In the records that follow, the lines from the one containing "### Return type" to the one containing "# **DeleteHTTPCheckBackend**", inclusive, are to be given again exactly.

• • •

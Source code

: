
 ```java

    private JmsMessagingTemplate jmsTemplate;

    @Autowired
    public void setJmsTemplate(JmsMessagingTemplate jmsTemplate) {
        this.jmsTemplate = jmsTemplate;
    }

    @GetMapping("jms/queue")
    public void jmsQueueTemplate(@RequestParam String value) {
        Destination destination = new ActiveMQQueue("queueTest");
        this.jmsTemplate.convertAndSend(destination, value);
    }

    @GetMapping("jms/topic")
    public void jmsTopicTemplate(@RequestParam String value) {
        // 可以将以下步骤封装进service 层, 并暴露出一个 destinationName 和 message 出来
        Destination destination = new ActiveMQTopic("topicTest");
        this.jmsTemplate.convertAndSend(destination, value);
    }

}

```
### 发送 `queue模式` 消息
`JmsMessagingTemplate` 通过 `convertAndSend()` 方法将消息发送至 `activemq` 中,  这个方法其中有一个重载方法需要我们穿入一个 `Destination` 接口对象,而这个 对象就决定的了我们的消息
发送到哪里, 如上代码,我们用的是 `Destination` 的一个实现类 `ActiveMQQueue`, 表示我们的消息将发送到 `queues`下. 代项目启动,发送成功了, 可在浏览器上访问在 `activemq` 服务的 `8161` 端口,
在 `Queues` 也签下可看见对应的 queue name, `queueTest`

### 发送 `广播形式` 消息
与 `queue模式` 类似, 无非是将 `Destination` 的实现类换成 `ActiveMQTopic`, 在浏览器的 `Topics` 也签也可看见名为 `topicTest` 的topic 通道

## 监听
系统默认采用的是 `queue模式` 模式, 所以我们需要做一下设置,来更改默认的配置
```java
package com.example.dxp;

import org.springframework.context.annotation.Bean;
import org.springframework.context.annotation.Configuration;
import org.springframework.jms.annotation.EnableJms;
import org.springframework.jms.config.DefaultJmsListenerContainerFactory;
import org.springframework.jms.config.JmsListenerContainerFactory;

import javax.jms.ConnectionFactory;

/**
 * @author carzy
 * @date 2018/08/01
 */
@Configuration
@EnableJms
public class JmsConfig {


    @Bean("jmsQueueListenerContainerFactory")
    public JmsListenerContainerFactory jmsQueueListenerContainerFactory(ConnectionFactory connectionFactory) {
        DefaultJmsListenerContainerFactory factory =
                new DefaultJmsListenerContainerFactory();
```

• • •

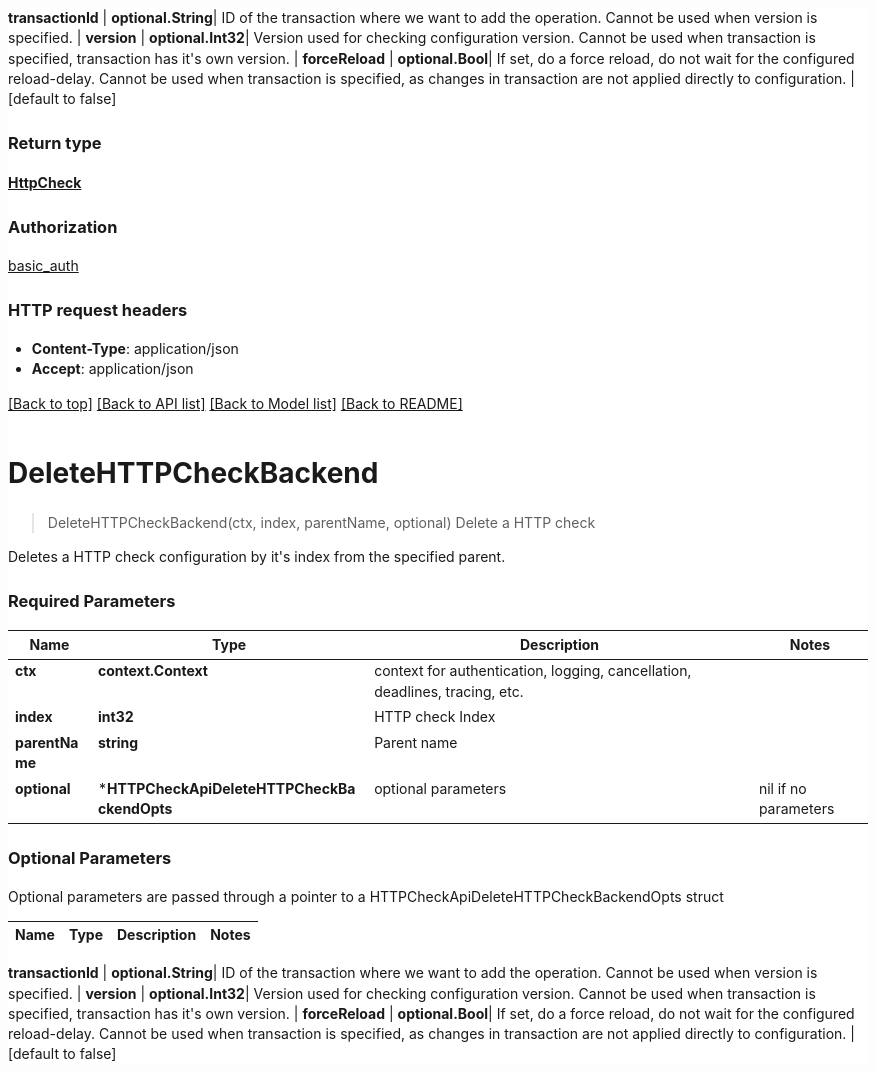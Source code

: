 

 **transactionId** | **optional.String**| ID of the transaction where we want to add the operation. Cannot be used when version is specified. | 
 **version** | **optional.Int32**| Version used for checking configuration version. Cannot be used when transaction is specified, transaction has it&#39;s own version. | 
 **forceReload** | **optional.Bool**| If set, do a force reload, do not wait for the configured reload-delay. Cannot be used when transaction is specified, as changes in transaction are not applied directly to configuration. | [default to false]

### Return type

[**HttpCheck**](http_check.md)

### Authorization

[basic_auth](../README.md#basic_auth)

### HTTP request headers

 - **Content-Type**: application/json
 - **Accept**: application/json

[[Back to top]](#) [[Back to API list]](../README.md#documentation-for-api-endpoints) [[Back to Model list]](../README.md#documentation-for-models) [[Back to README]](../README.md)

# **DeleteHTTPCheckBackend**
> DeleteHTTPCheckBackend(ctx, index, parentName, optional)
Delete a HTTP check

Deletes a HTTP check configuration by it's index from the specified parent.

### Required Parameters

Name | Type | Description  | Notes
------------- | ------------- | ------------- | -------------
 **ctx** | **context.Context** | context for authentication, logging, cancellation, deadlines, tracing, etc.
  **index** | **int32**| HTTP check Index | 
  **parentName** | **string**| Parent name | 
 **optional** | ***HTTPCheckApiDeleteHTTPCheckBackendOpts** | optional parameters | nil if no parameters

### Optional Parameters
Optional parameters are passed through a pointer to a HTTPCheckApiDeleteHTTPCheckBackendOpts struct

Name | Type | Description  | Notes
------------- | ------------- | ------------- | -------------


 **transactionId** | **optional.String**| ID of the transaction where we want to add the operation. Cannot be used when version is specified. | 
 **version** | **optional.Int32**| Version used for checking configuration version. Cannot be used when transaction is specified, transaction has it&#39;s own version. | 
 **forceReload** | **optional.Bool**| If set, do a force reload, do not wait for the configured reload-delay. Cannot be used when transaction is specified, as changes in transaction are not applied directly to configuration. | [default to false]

• • •

• [RESULT OF THIS TASK]:
### Return type

[**HttpCheck**](http_check.md)

### Authorization

[basic_auth](../README.md#basic_auth)

### HTTP request headers

 - **Content-Type**: application/json
 - **Accept**: application/json

[[Back to top]](#) [[Back to API list]](../README.md#documentation-for-api-endpoints) [[Back to Model list]](../README.md#documentation-for-models) [[Back to README]](../README.md)

# **DeleteHTTPCheckBackend**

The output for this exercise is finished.